Les gestes barrières deviennent aussi ésotériques. Il y a un an, masques et frontières n’étaient pas considérés comme des barrières efficaces pour protéger la population. Cela a changé avec, tout de même, en haut lieu, bien des réticences à fermer les frontières.
La distanciation sociale préconisée est chiffrée. Parfois 1 mètre, parfois 2, elle change maintenant avec le variant du virus, en attendant peut-être un ajustement à l’âge ou au type de masque ?
Durant la pénurie de masques, nous étions inondés d’informations sur leur port. C’était compliqué et, une fois posé, il ne fallait pas y toucher ou alors en changer de suite. La porte parole du gouvernement s'était elle-même déclarée incapable d’en utiliser un correctement. Depuis que chacun a des masques, silence sur leur bon emploi, il va de soi.
Je croise encore moult gens masque sous le nez voire sous le menton, façon écharpe, y compris des vieillards ainsi non protégés. Plutôt que de dénoncer autant que possible ces entorses au bon sens, les médias ont diffusé la recommandation de l’Académie de médecine de ne pas parler au téléphone dans les transports en commun. L’Académie a bien raison : si on parle fort, on postillonne davantage et le risque de contaminer les voisins est accru. Cet apport est donc un progrès. « Le progrès ne s’arrête pas. » Je pense qu’on peut déjà demander aux voyageurs, pendant deux semaines, de ne pas parler du tout durant leur trajet. Si les autorités trouvent l’essai concluant, on pérennisera cette mesure, comme le couvre feu. Ou bien, si cela ne suffit pas, on pourra l’étendre en demandant à tous de fermer la bouche et limiter ses paroles, comme les commerces, « à l’essentiel ». Mais nos autorités n’écriront, bien sûr, jamais que le peuple doit fermer sa gueule.

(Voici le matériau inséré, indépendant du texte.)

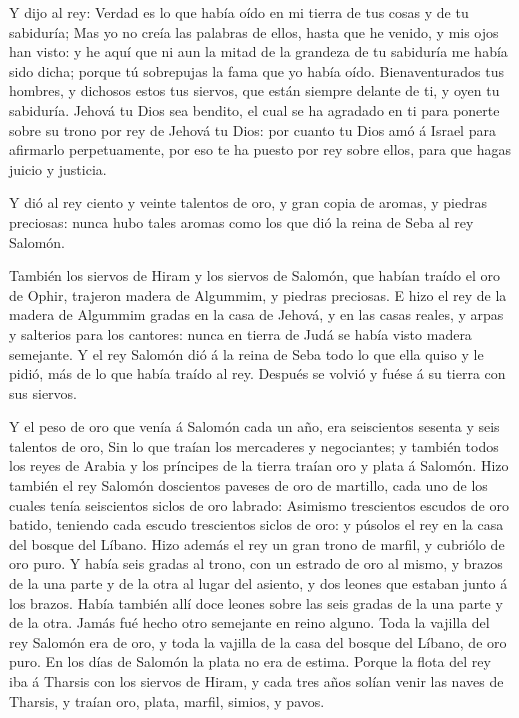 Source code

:  Y dijo al rey: Verdad es lo que había oído en mi tierra de
tus cosas y de tu sabiduría;  Mas yo no creía las palabras
de ellos, hasta que he venido, y mis ojos han visto: y he aquí que ni
aun la mitad de la grandeza de tu sabiduría me había sido dicha; porque
tú sobrepujas la fama que yo había oído.  Bienaventurados
tus hombres, y dichosos estos tus siervos, que están siempre delante de
ti, y oyen tu sabiduría.  Jehová tu Dios sea bendito, el
cual se ha agradado en ti para ponerte sobre su trono por rey de Jehová
tu Dios: por cuanto tu Dios amó á Israel para afirmarlo perpetuamente,
por eso te ha puesto por rey sobre ellos, para que hagas juicio y
justicia.

 Y dió al rey ciento y veinte talentos de oro, y gran copia
de aromas, y piedras preciosas: nunca hubo tales aromas como los que dió
la reina de Seba al rey Salomón.

 También los siervos de Hiram y los siervos de Salomón, que
habían traído el oro de Ophir, trajeron madera de Algummim, y piedras
preciosas.  E hizo el rey de la madera de Algummim gradas
en la casa de Jehová, y en las casas reales, y arpas y salterios para
los cantores: nunca en tierra de Judá se había visto madera semejante.
 Y el rey Salomón dió á la reina de Seba todo lo que ella
quiso y le pidió, más de lo que había traído al rey. Después se volvió y
fuése á su tierra con sus siervos.

 Y el peso de oro que venía á Salomón cada un año, era
seiscientos sesenta y seis talentos de oro,  Sin lo que
traían los mercaderes y negociantes; y también todos los reyes de Arabia
y los príncipes de la tierra traían oro y plata á Salomón. 
Hizo también el rey Salomón doscientos paveses de oro de martillo, cada
uno de los cuales tenía seiscientos siclos de oro labrado: 
Asimismo trescientos escudos de oro batido, teniendo cada escudo
trescientos siclos de oro: y púsolos el rey en la casa del bosque del
Líbano.  Hizo además el rey un gran trono de marfil, y
cubriólo de oro puro.  Y había seis gradas al trono, con un
estrado de oro al mismo, y brazos de la una parte y de la otra al lugar
del asiento, y dos leones que estaban junto á los brazos. 
Había también allí doce leones sobre las seis gradas de la una parte y
de la otra. Jamás fué hecho otro semejante en reino alguno.
 Toda la vajilla del rey Salomón era de oro, y toda la
vajilla de la casa del bosque del Líbano, de oro puro. En los días de
Salomón la plata no era de estima.  Porque la flota del rey
iba á Tharsis con los siervos de Hiram, y cada tres años solían venir
las naves de Tharsis, y traían oro, plata, marfil, simios, y pavos.

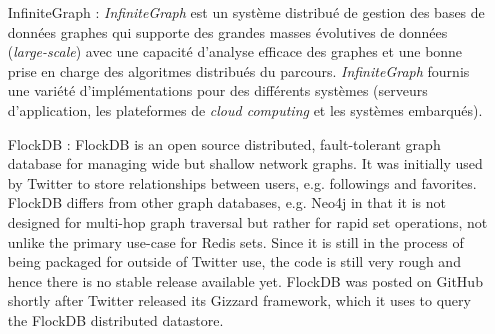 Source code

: \begin{itemize}
    \item [InfiniteGraph]: \emph{InfiniteGraph} \cite{infinitegraph}
      est un système distribué de gestion des bases de données graphes
      qui supporte des grandes masses évolutives de données
      (\emph{large-scale}) avec une capacité d'analyse efficace des
      graphes et une bonne prise en charge des algoritmes distribués
      du parcours. \emph{InfiniteGraph} fournis une variété
      d'implémentations pour des différents systèmes (serveurs
      d'application, les plateformes de \emph{cloud computing} et les
      systèmes embarqués).

    \item [FlockDB]: FlockDB \cite{flockdb} is an open source
      distributed, fault-tolerant graph database for managing wide but
      shallow network graphs. It was initially used by Twitter to
      store relationships between users, e.g. followings and
      favorites. FlockDB differs from other graph databases,
      e.g. Neo4j in that it is not designed for multi-hop graph
      traversal but rather for rapid set operations, not unlike the
      primary use-case for Redis sets. Since it is still in the
      process of being packaged for outside of Twitter use, the code
      is still very rough and hence there is no stable release
      available yet. FlockDB was posted on GitHub shortly after
      Twitter released its Gizzard framework, which it uses to query
      the FlockDB distributed datastore.
    \end{itemize}

    

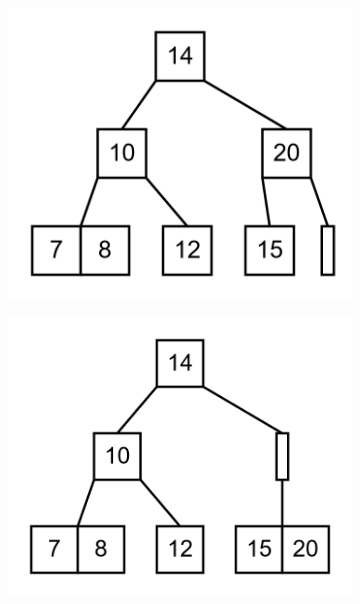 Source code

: \documentclass[11pt,a4paper]{article}
\begin{document}
\begin{loesung}
\begin{enumerate}
\begin{figure}[h!]
\begin{subfigure}[b]{0.31\textwidth}
                \includegraphics[scale=0.15]{img/3e/11}
            \end{subfigure}
            \begin{subfigure}[b]{0.31\textwidth}
                \centering
                \includegraphics[scale=0.15]{img/3e/12}
            \end{subfigure}
            \begin{subfigure}[b]{0.31\textwidth}
                \centering

\end{subfigure}
\end{figure}
\end{enumerate}
\end{loesung}
\end{document}
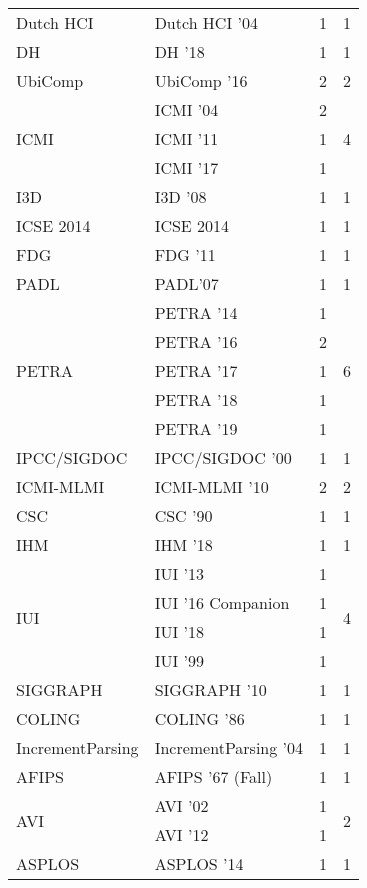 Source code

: \begin{table*}[t]
\begin{tabular}{llrr}
\multirow{1}{*}{Dutch HCI } & Dutch HCI '04 & 1 & \multirow{1}{*}{1}\\
\multirow{1}{*}{DH } & DH '18 & 1 & \multirow{1}{*}{1}\\
\multirow{1}{*}{UbiComp } & UbiComp '16 & 2 & \multirow{1}{*}{2}\\
\multirow{3}{*}{ICMI } & ICMI '04 & 2 & \multirow{3}{*}{4}\\
& ICMI '11 & 1 &\\
& ICMI '17 & 1 &\\
\multirow{1}{*}{I3D } & I3D '08 & 1 & \multirow{1}{*}{1}\\
\multirow{1}{*}{ICSE 2014} & ICSE 2014 & 1 & \multirow{1}{*}{1}\\
\multirow{1}{*}{FDG } & FDG '11 & 1 & \multirow{1}{*}{1}\\
\multirow{1}{*}{PADL} & PADL'07 & 1 & \multirow{1}{*}{1}\\
\multirow{5}{*}{PETRA } & PETRA '14 & 1 & \multirow{5}{*}{6}\\
& PETRA '16 & 2 &\\
& PETRA '17 & 1 &\\
& PETRA '18 & 1 &\\
& PETRA '19 & 1 &\\
\multirow{1}{*}{IPCC/SIGDOC } & IPCC/SIGDOC '00 & 1 & \multirow{1}{*}{1}\\
\multirow{1}{*}{ICMI-MLMI } & ICMI-MLMI '10 & 2 & \multirow{1}{*}{2}\\
\multirow{1}{*}{CSC } & CSC '90 & 1 & \multirow{1}{*}{1}\\
\multirow{1}{*}{IHM } & IHM '18 & 1 & \multirow{1}{*}{1}\\
\multirow{4}{*}{IUI } & IUI '13 & 1 & \multirow{4}{*}{4}\\
& IUI '16 Companion & 1 &\\
& IUI '18 & 1 &\\
& IUI '99 & 1 &\\
\multirow{1}{*}{SIGGRAPH } & SIGGRAPH '10 & 1 & \multirow{1}{*}{1}\\
\multirow{1}{*}{COLING } & COLING '86 & 1 & \multirow{1}{*}{1}\\
\multirow{1}{*}{IncrementParsing } & IncrementParsing '04 & 1 & \multirow{1}{*}{1}\\
\multirow{1}{*}{AFIPS } & AFIPS '67 (Fall) & 1 & \multirow{1}{*}{1}\\
\multirow{2}{*}{AVI } & AVI '02 & 1 & \multirow{2}{*}{2}\\
& AVI '12 & 1 &\\
\multirow{1}{*}{ASPLOS } & ASPLOS '14 & 1 & \multirow{1}{*}{1}\\

\end{tabular}
\end{table*}
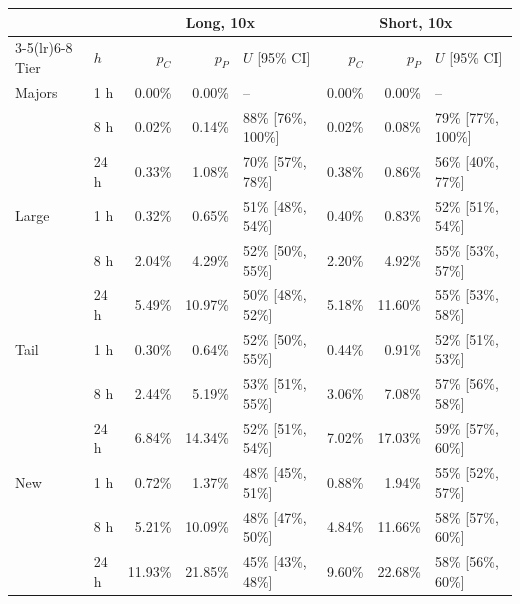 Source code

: \begin{tabular}{@{}llrrlrrl@{}}
\toprule
 & & \multicolumn{3}{c}{Long, 10x} & \multicolumn{3}{c}{Short, 10x} \\
\cmidrule(lr){3-5}\cmidrule(lr){6-8}
Tier & $h$ & $p_C$ & $p_P$ & $U$ [95\% CI] & $p_C$ & $p_P$ & $U$ [95\% CI] \\
\midrule
Majors & 1 h & 0.00\% & 0.00\% & -- & 0.00\% & 0.00\% & -- \\
 & 8 h & 0.02\% & 0.14\% & 88\% \scriptsize[76\%, 100\%] & 0.02\% & 0.08\% & 79\% \scriptsize[77\%, 100\%] \\
 & 24 h & 0.33\% & 1.08\% & 70\% \scriptsize[57\%, 78\%] & 0.38\% & 0.86\% & 56\% \scriptsize[40\%, 77\%] \\
\addlinespace[2pt]
Large & 1 h & 0.32\% & 0.65\% & 51\% \scriptsize[48\%, 54\%] & 0.40\% & 0.83\% & 52\% \scriptsize[51\%, 54\%] \\
 & 8 h & 2.04\% & 4.29\% & 52\% \scriptsize[50\%, 55\%] & 2.20\% & 4.92\% & 55\% \scriptsize[53\%, 57\%] \\
 & 24 h & 5.49\% & 10.97\% & 50\% \scriptsize[48\%, 52\%] & 5.18\% & 11.60\% & 55\% \scriptsize[53\%, 58\%] \\
\addlinespace[2pt]
Tail & 1 h & 0.30\% & 0.64\% & 52\% \scriptsize[50\%, 55\%] & 0.44\% & 0.91\% & 52\% \scriptsize[51\%, 53\%] \\
 & 8 h & 2.44\% & 5.19\% & 53\% \scriptsize[51\%, 55\%] & 3.06\% & 7.08\% & 57\% \scriptsize[56\%, 58\%] \\
 & 24 h & 6.84\% & 14.34\% & 52\% \scriptsize[51\%, 54\%] & 7.02\% & 17.03\% & 59\% \scriptsize[57\%, 60\%] \\
\addlinespace[2pt]
New & 1 h & 0.72\% & 1.37\% & 48\% \scriptsize[45\%, 51\%] & 0.88\% & 1.94\% & 55\% \scriptsize[52\%, 57\%] \\
 & 8 h & 5.21\% & 10.09\% & 48\% \scriptsize[47\%, 50\%] & 4.84\% & 11.66\% & 58\% \scriptsize[57\%, 60\%] \\
 & 24 h & 11.93\% & 21.85\% & 45\% \scriptsize[43\%, 48\%] & 9.60\% & 22.68\% & 58\% \scriptsize[56\%, 60\%] \\
\bottomrule
\end{tabular}
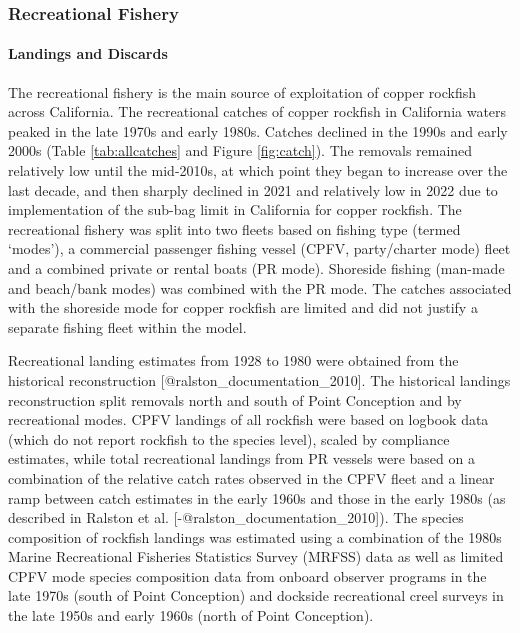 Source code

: \documentclass[11pt,
  letterpaper,
]{article}
\begin{document}
\subsubsection{Recreational Fishery}\label{recreational-fishery}

\paragraph{Landings and Discards}\label{landings-and-discards-1}

\hfill\break

The recreational fishery is the main source of exploitation of copper rockfish across California. The recreational catches of copper rockfish in California waters peaked in the late 1970s and early 1980s. Catches declined in the 1990s and early 2000s (Table \ref{tab:allcatches} and Figure \ref{fig:catch}). The removals remained relatively low until the mid-2010s, at which point they began to increase over the last decade, and then sharply declined in 2021 and relatively low in 2022 due to implementation of the sub-bag limit in California for copper rockfish. The recreational fishery was split into two fleets based on fishing type (termed `modes'), a commercial passenger fishing vessel (CPFV, party/charter mode) fleet and a combined private or rental boats (PR mode). Shoreside fishing (man-made and beach/bank modes) was combined with the PR mode. The catches associated with the shoreside mode for copper rockfish are limited and did not justify a separate fishing fleet within the model.

Recreational landing estimates from 1928 to 1980 were obtained from the historical reconstruction {[}@ralston\_documentation\_2010{]}. The historical landings reconstruction split removals north and south of Point Conception and by recreational modes. CPFV landings of all rockfish were based on logbook data (which do not report rockfish to the species level), scaled by compliance estimates, while total recreational landings from PR vessels were based on a combination of the relative catch rates observed in the CPFV fleet and a linear ramp between catch estimates in the early 1960s and those in the early 1980s (as described in Ralston et al. {[}-@ralston\_documentation\_2010{]}). The species composition of rockfish landings was estimated using a combination of the 1980s Marine Recreational Fisheries Statistics Survey (MRFSS) data as well as limited CPFV mode species composition data from onboard observer programs in the late 1970s (south of Point Conception) and dockside recreational creel surveys in the late 1950s and early 1960s (north of Point Conception).
\end{document}
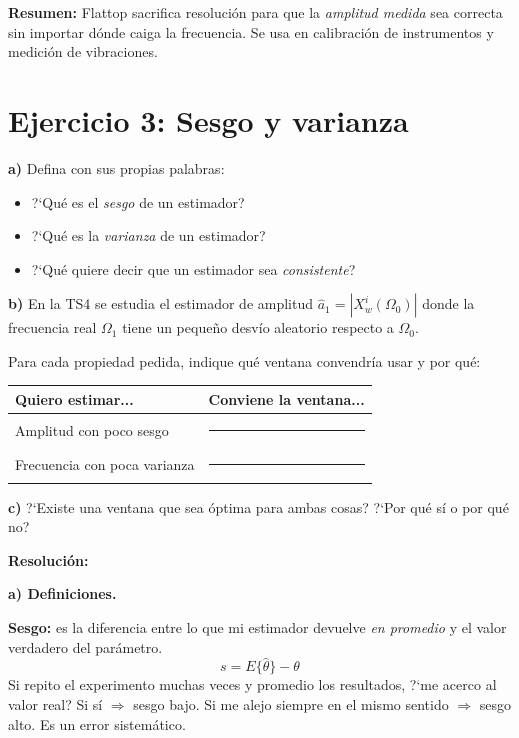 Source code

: \documentclass[11pt, a4paper]{article}
\newcommand{\res}{\smallskip\noindent\textbf{\color{enunline}Resoluci\'on:}\smallskip}
\begin{document}
\textbf{Resumen:} Flattop sacrifica resoluci\'on para que la
\emph{amplitud medida} sea correcta sin importar d\'onde caiga la frecuencia.
Se usa en calibraci\'on de instrumentos y medici\'on de vibraciones.

\section*{Ejercicio 3: Sesgo y varianza}

\begin{enun}
\textbf{a)} Defina con sus propias palabras:
\begin{itemize}[noitemsep]
  \item ?`Qu\'e es el \emph{sesgo} de un estimador?
  \item ?`Qu\'e es la \emph{varianza} de un estimador?
  \item ?`Qu\'e quiere decir que un estimador sea \emph{consistente}?
\end{itemize}

\textbf{b)} En la TS4 se estudia el estimador de amplitud
$\hat{a}_1 = |X_w^i(\Omega_0)|$ donde la frecuencia real $\Omega_1$ tiene
un peque\~no desv\'io aleatorio respecto a $\Omega_0$.

Para cada propiedad pedida, indique qu\'e ventana convendr\'ia usar
y por qu\'e:

\begin{center}
\begin{tabular}{lc}
\toprule
Quiero estimar... & Conviene la ventana... \\
\midrule
Amplitud con poco sesgo            & \rule{4cm}{0.3pt} \\
Frecuencia con poca varianza       & \rule{4cm}{0.3pt} \\
\bottomrule
\end{tabular}
\end{center}

\textbf{c)} ?`Existe una ventana que sea \'optima para ambas cosas?
?`Por qu\'e s\'i o por qu\'e no?
\end{enun}

\res

\textbf{a) Definiciones.}

\textbf{Sesgo:} es la diferencia entre lo que mi estimador devuelve
\emph{en promedio} y el valor verdadero del par\'ametro.
\[
  s = E\{\hat{\theta}\} - \theta
\]
Si repito el experimento muchas veces y promedio los resultados,
?`me acerco al valor real?
Si s\'i $\Rightarrow$ sesgo bajo.
Si me alejo siempre en el mismo sentido $\Rightarrow$ sesgo alto.
Es un error sistem\'atico.
\end{document}
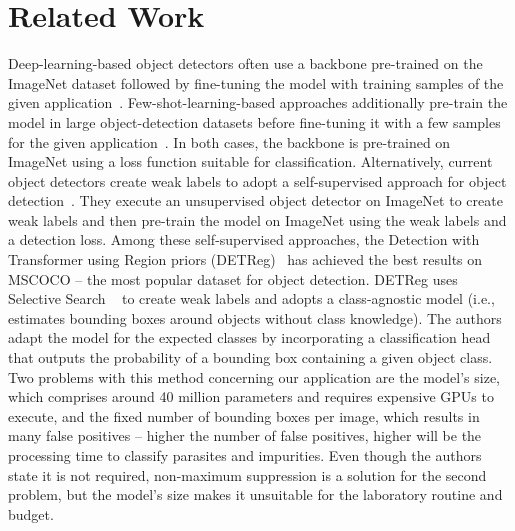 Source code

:\documentclass[times,twocolumn,final,authoryear]{elsarticle}
\begin{document}
\section{Related Work}\label{sec:related-work}
     Deep-learning-based object detectors often use a backbone pre-trained on the ImageNet dataset followed by fine-tuning the model with training samples of the given application~\cite{liu2020deep,huang2021survey}. Few-shot-learning-based approaches additionally pre-train the model in large object-detection datasets before fine-tuning it with a few samples for the given application~\cite{kang2019few,wu2020multi,yan2019meta}. In both cases, the backbone is pre-trained on ImageNet using a loss function suitable for classification. Alternatively, current object detectors create weak labels to adopt a self-supervised approach for object detection~\cite{bar2021detreg,o2020unsupervised,wei2021aligning,yang2021instance}. They execute an unsupervised object detector on ImageNet to create weak labels and then pre-train the model on ImageNet using the weak labels and a detection loss. Among these self-supervised approaches, the Detection with Transformer using Region priors (DETReg)~\cite{bar2021detreg} has achieved the best results on MSCOCO \cite{lin2014microsoft} -- the most popular dataset for object detection. DETReg uses Selective Search ~\cite{uijlings2013selective} to create weak labels and adopts a class-agnostic model (i.e., estimates bounding boxes around objects without class knowledge). The authors adapt the model for the expected classes by incorporating a classification head that outputs the probability of a bounding box containing a given object class. Two problems with this method concerning our application are the model's size, which comprises around 40 million parameters and requires expensive GPUs to execute, and the fixed number of bounding boxes per image, which results in many false positives --  higher the number of false positives, higher will be the processing time to classify parasites and impurities. Even though the authors state it is not required, non-maximum suppression is a solution for the second problem, but the model's size makes it unsuitable for the laboratory routine and budget.
     
\end{document}
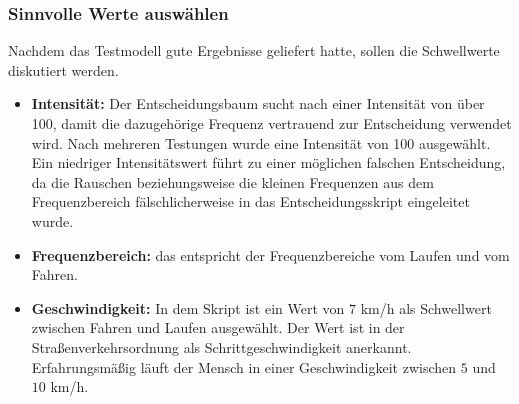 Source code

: %
%




\subsubsection{Sinnvolle Werte auswählen}
Nachdem das Testmodell gute Ergebnisse geliefert hatte, sollen die Schwellwerte diskutiert werden.
\begin{itemize}
	\item \textbf{Intensität:} Der Entscheidungsbaum sucht nach einer Intensität von über 100, damit die dazugehörige Frequenz vertrauend zur Entscheidung verwendet wird. Nach mehreren Testungen wurde eine Intensität von 100 ausgewählt. Ein niedriger Intensitätswert führt zu einer möglichen falschen Entscheidung, da die Rauschen beziehungsweise die kleinen Frequenzen aus dem Frequenzbereich fälschlicherweise in das Entscheidungsskript eingeleitet wurde.
	\item \textbf{Frequenzbereich:} das entspricht der Frequenzbereiche vom Laufen und vom Fahren.
	\item \textbf{Geschwindigkeit:} In dem Skript ist ein Wert von $7$ km/h als Schwellwert zwischen Fahren und Laufen ausgewählt. Der Wert ist in der Straßenverkehrsordnung als Schrittgeschwindigkeit anerkannt\citep{Bussgeldkataloge2022}. Erfahrungsmäßig läuft der Mensch in einer Geschwindigkeit zwischen $5$ und $10$ km/h.
\end{itemize}



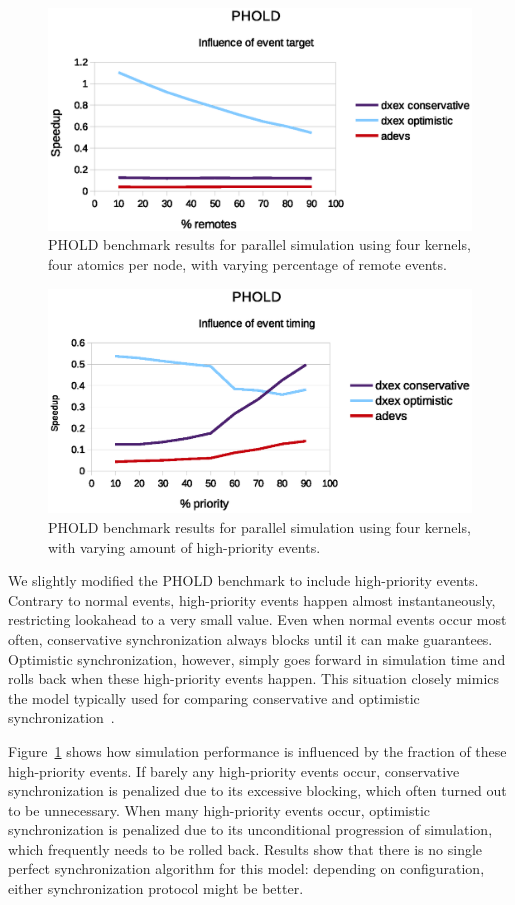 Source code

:\begin{figure}
    \center
    \includegraphics[width=\columnwidth]{fig/phold_remotes.eps}
    \caption{PHOLD benchmark results for parallel simulation using four kernels, four atomics per node, with varying percentage of remote events.}
\end{figure}
\begin{figure}
	\center
	\includegraphics[width=\columnwidth]{fig/phold_priority.eps}
	\caption{PHOLD benchmark results for parallel simulation using four kernels, with varying amount of high-priority events.}
	\label{fig:phold_priority}
\end{figure}

We slightly modified the PHOLD benchmark to include high-priority events.
Contrary to normal events, high-priority events happen almost instantaneously, restricting lookahead to a very small value.
Even when normal events occur most often, conservative synchronization always blocks until it can make guarantees.
Optimistic synchronization, however, simply goes forward in simulation time and rolls back when these high-priority events happen.
This situation closely mimics the model typically used for comparing conservative and optimistic synchronization~\cite{FujimotoBook}.

Figure~\ref{fig:phold_priority} shows how simulation performance is influenced by the fraction of these high-priority events.
If barely any high-priority events occur, conservative synchronization is penalized due to its excessive blocking, which often turned out to be unnecessary.
When many high-priority events occur, optimistic synchronization is penalized due to its unconditional progression of simulation, which frequently needs to be rolled back.
Results show that there is no single perfect synchronization algorithm for this model: depending on configuration, either synchronization protocol might be better.
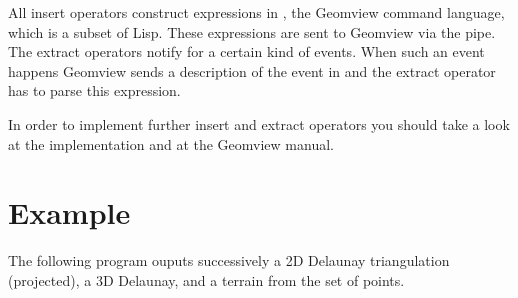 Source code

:All insert operators construct expressions in , the Geomview
command language, which is a subset of {\sc Lisp}. These expressions
are sent to Geomview via the pipe. The extract operators notify 
for a certain kind of events. When such an event happens Geomview
sends a description of the event in  and the extract operator has
to parse this expression.

In order to implement further insert and extract operators you should
take a look at the implementation and at the Geomview manual.


\section{Example}
The following program ouputs successively a 2D
Delaunay triangulation (projected), a 3D Delaunay, and a terrain
from the set of points.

Le virus se transmet beaucoup par les mains. Elles prennent le virus, tombé par exemple sur un Caddie™ de supermarché ou une barre de métro, et l’inoculent en le portant au nez ou à la bouche. La désinfection des mains paraît un excellent moyen d’éviter la transmission. Mais voyez-vous grand monde se désinfectant les mains en entrant dans les supermarchés ou le métro pour réduire le risque de contaminer les autres ? Souvent, quand il y en a un, le distributeur de gel hydroalcoolique est vide, cassé ou peu ragoûtant.
Ces gestes barrières sont contraignants et on entend que l’épidémie progresse malgré leur instauration. On comprend donc que les Français soient démotivés et que 64 % souhaitent un reconfinement.
L’avertissement diffusé par Voltaire, « le mieux est l’ennemi du bien », est piétiné. Les autorités prônent le mieux, perfectionner toujours les gestes barrières, mais, en réalité, oublient le bien car les gestes les plus basiques - bon port du masque, et surtout désinfection systématique des mains -, ne sont pas sous contrôle.
Ce proverbe ne signifie pas qu’il ne faut rien changer mais qu’il faut s’efforcer de bien faire ce qu’on fait. Cet effort est délaissé partout. Contre la criminalité croissante, par exemple, au lieu d’abord de bien appliquer les sanctions prévues, certains ont l’idée première de les changer. Nous sommes, ainsi, dans une fuite en avant perpétuelle qui ne peut rien résoudre. Ne confondons pas progressisme, idéologie et progrès, véritable avancée vers le Bien. Le progressisme est l’ennemi du progrès.